The task: Count the lines in the records below that contain the word "basis", and give that figure alone.
-=-=-
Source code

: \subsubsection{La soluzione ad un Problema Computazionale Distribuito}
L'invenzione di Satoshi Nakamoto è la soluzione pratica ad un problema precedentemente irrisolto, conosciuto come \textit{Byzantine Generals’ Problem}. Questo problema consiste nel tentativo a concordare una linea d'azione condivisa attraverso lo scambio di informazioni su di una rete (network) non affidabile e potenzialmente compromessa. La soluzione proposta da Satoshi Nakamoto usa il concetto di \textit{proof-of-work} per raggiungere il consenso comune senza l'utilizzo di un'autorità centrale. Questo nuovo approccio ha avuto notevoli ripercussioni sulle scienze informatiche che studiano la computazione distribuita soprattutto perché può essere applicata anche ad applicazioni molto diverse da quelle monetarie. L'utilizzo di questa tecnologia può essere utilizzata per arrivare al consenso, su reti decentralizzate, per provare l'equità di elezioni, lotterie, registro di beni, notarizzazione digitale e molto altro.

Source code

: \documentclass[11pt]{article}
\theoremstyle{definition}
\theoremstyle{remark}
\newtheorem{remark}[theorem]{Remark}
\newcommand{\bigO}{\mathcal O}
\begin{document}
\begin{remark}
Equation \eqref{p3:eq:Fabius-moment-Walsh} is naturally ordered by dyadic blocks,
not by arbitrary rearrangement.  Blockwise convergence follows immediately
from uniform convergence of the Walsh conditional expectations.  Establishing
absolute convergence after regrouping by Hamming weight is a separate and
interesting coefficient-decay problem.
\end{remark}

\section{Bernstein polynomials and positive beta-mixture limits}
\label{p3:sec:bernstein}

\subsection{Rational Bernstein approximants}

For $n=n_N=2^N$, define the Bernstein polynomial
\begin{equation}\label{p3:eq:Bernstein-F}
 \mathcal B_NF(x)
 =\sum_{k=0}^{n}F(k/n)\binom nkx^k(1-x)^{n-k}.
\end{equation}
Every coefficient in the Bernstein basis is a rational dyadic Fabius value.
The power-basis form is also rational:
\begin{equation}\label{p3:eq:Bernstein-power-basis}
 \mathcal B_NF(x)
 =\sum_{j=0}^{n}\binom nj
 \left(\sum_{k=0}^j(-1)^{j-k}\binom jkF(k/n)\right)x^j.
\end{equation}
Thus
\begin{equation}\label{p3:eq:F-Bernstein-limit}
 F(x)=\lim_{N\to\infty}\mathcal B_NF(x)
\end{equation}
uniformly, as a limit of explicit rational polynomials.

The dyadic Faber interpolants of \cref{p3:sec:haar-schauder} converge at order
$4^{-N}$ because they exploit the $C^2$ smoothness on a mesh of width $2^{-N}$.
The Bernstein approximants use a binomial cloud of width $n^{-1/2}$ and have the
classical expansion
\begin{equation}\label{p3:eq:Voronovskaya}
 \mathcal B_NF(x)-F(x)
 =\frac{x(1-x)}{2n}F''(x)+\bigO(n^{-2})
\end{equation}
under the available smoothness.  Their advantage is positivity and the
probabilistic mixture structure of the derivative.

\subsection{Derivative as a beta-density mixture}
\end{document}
-=-=-
Solution below: 3